Se o impacto ainda é só incômodo de engenharia, estabilizar pode ser melhor. Se o impacto já trava receita, atendimento ou decisão executiva, a conversa muda.
Três caminhos antes da reescrita total#
O primeiro caminho é estabilizar. Ele serve quando o produto ainda funciona, mas falta visibilidade: logs úteis, testes nos fluxos críticos, backups testados, monitoramento e um mapa das dependências reais. Estabilizar compra clareza.
O segundo caminho é fatiar. Em vez de trocar tudo, uma fronteira de negócio vira um serviço, módulo ou fluxo novo. A escolha boa não é a fronteira mais elegante; é a que reduz risco sem forçar migração completa.
O terceiro caminho é reescrever.

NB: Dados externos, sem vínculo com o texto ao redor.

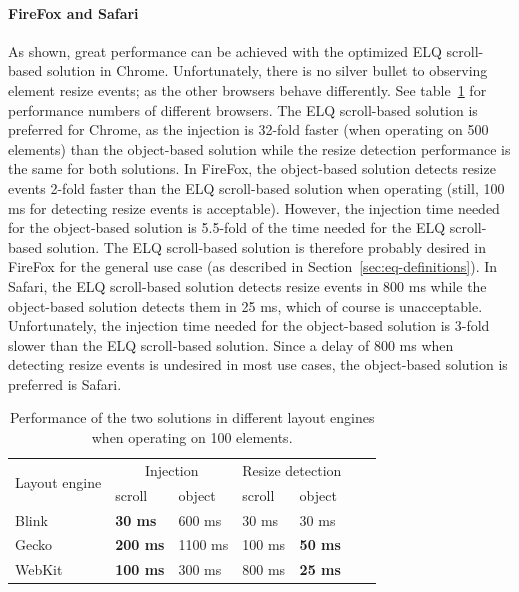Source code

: \documentclass[a4paper,11pt]{kth-mag}
\begin{document}
        \paragraph{FireFox and Safari}
        As shown, great performance can be achieved with the optimized \gls{ELQ} scroll-based solution in Chrome.
        Unfortunately, there is no silver bullet to observing element resize events; as the other \glspl{browser} behave differently.
        See table~\ref{table:erd-layout-engines} for performance numbers of different \glspl{browser}.
        The \gls{ELQ} scroll-based solution is preferred for Chrome, as the injection is 32-fold faster (when operating on 500 \glspl{element}) than the object-based solution while the resize detection performance is the same for both solutions.
        In FireFox, the object-based solution detects resize events 2-fold faster than the \gls{ELQ} scroll-based solution when operating (still, 100 ms for detecting resize events is acceptable).
        However, the injection time needed for the object-based solution is 5.5-fold of the time needed for the \gls{ELQ} scroll-based solution.
        The \gls{ELQ} scroll-based solution is therefore probably desired in FireFox for the general use case (as described in Section~\ref{sec:eq-definitions}).
        In Safari, the \gls{ELQ} scroll-based solution detects resize events in 800 ms while the object-based solution detects them in 25 ms, which of course is unacceptable.
        Unfortunately, the injection time needed for the object-based solution is 3-fold slower than the \gls{ELQ} scroll-based solution.
        Since a delay of 800 ms when detecting resize events is undesired in most use cases, the object-based solution is preferred is Safari.
        \begin{table}[ht]\center
          \tiny
          \begin{tabular}[t]{ l l l l l l l }
            \multirow{2}{*}{Layout engine} & \multicolumn{2}{c}{Injection} & \multicolumn{2}{c}{Resize detection} \\
            & scroll & object & scroll & object \\
            \hline
            \gls{Blink}   & \textbf{30 ms}   & 600 ms    & 30 ms   & 30 ms           \\
            \gls{Gecko}   & \textbf{200 ms}  & 1100 ms   & 100 ms  & \textbf{50 ms}  \\
            \gls{WebKit}  & \textbf{100 ms}  & 300 ms    & 800 ms  & \textbf{25 ms}  \\
          \end{tabular}
          \caption{Performance of the two solutions in different \glspl{layout engine} when operating on 100 \glspl{element}.}
          \label{table:erd-layout-engines}
        \end{table}
\end{document}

Ele só deve entrar quando a arquitetura atual impede evolução relevante ou quando o custo de preservar compatibilidade é maior que o custo de migrar com controle.
O critério de decisão#
Uma reescrita responsável precisa responder quatro perguntas antes da primeira sprint:
- qual capacidade de negócio fica melhor depois da mudança;
- qual parte continua funcionando durante a migração;
- quais dados precisam ser preservados, reconciliados ou descartados;
- como o sistema novo será validado contra a operação real.
Sem essas respostas, a reescrita vira aposta. Com elas, vira uma sequência de cortes verificáveis.
Um bom primeiro passo#
Antes de decidir "reescrever ou não", faça um inventário curto: os cinco fluxos que mais geram receita, os três pontos de maior incidente, os dados que não podem ser perdidos e as integrações que parariam a operação se falhassem.
Esse mapa costuma mostrar se o problema pede estabilização, extração gradual ou reescrita.